• INSTRUCTIONS TO FOLLOW: Only the number is wanted: state how many lines of the data below contain the word "overflow".

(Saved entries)
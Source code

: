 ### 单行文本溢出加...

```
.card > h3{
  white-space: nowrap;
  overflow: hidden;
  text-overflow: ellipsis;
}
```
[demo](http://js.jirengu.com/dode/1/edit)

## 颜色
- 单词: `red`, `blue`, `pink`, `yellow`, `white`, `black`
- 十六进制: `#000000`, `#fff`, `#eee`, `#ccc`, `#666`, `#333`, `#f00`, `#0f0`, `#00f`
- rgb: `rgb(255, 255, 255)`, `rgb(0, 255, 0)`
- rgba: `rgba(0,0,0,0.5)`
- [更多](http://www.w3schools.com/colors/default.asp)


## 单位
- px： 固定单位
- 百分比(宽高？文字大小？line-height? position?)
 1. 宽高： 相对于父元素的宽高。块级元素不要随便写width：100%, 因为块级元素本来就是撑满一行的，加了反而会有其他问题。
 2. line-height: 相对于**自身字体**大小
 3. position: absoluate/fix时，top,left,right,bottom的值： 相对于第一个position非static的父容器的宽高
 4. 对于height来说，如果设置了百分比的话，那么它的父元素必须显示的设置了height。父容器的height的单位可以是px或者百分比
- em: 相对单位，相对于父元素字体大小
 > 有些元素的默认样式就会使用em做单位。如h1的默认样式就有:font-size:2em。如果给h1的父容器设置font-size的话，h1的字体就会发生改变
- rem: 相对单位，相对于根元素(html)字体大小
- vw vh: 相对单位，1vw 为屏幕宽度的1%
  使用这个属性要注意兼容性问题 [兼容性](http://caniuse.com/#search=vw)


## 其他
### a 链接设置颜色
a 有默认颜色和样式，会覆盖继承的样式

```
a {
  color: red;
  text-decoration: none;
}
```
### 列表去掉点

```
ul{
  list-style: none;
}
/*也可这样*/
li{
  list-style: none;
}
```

• ANSWER TO THE PROBLEM: 2